Problem requirements ::
Without pictures, retype the following entries exactly.
--- Given records ---
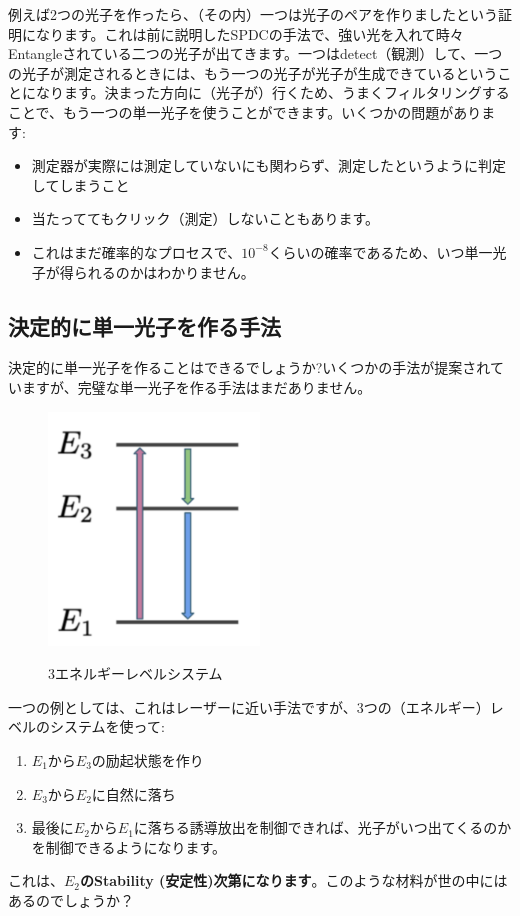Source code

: 例えば2つの光子を作ったら、（その内）一つは光子のペアを作りましたという証明になります。これは前に説明したSPDCの手法で、強い光を入れて時々Entangleされている二つの光子が出てきます。一つはdetect（観測）して、一つの光子が測定されるときには、もう一つの光子が光子が生成できているということになります。決まった方向に（光子が）行くため、うまくフィルタリングすることで、もう一つの単一光子を使うことができます。いくつかの問題があります:
\begin{itemize}
    \item 測定器が実際には測定していないにも関わらず、測定したというように判定してしまうこと
    \item 当たっててもクリック（測定）しないこともあります。
    \item これはまだ確率的なプロセスで、$10^{-8}$くらいの確率であるため、いつ単一光子が得られるのかはわかりません。
\end{itemize}
\subsection{決定的に単一光子を作る手法}
決定的に単一光子を作ることはできるでしょうか?いくつかの手法が提案されていますが、完璧な単一光子を作る手法はまだありません。
\begin{figure}[H]
    \centering
    \includegraphics[width=0.5\textwidth]{lesson5/3_stage_arrows.pdf}
    \label{図: 1}
    \caption{3エネルギーレベルシステム}
\end{figure}
一つの例としては、これはレーザーに近い手法ですが、3つの（エネルギー）レベルのシステムを使って:
\begin{enumerate}
    \item $E_1$から$E_3$の励起状態を作り
    \item $E_3$から$E_2$に自然に落ち
    \item 最後に$E_2$から$E_1$に落ちる誘導放出を制御できれば、光子がいつ出てくるのかを制御できるようになります。
\end{enumerate}
これは、\textbf{$E_2$のStability (安定性)次第になります}。このような材料が世の中にはあるのでしょうか？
---
Exercise output ::
Source code

: 例えば2つの光子を作ったら、（その内）一つは光子のペアを作りましたという証明になります。これは前に説明したSPDCの手法で、強い光を入れて時々Entangleされている二つの光子が出てきます。一つはdetect（観測）して、一つの光子が測定されるときには、もう一つの光子が光子が生成できているということになります。決まった方向に（光子が）行くため、うまくフィルタリングすることで、もう一つの単一光子を使うことができます。いくつかの問題があります:
\begin{itemize}
    \item 測定器が実際には測定していないにも関わらず、測定したというように判定してしまうこと
    \item 当たっててもクリック（測定）しないこともあります。
    \item これはまだ確率的なプロセスで、$10^{-8}$くらいの確率であるため、いつ単一光子が得られるのかはわかりません。
\end{itemize}
\subsection{決定的に単一光子を作る手法}
決定的に単一光子を作ることはできるでしょうか?いくつかの手法が提案されていますが、完璧な単一光子を作る手法はまだありません。
\begin{figure}[H]
    \centering
    \includegraphics[width=0.5\textwidth]{lesson5/3_stage_arrows.pdf}
    \label{図: 1}
    \caption{3エネルギーレベルシステム}
\end{figure}
一つの例としては、これはレーザーに近い手法ですが、3つの（エネルギー）レベルのシステムを使って:
\begin{enumerate}
    \item $E_1$から$E_3$の励起状態を作り
    \item $E_3$から$E_2$に自然に落ち
    \item 最後に$E_2$から$E_1$に落ちる誘導放出を制御できれば、光子がいつ出てくるのかを制御できるようになります。
\end{enumerate}
これは、\textbf{$E_2$のStability (安定性)次第になります}。このような材料が世の中にはあるのでしょうか？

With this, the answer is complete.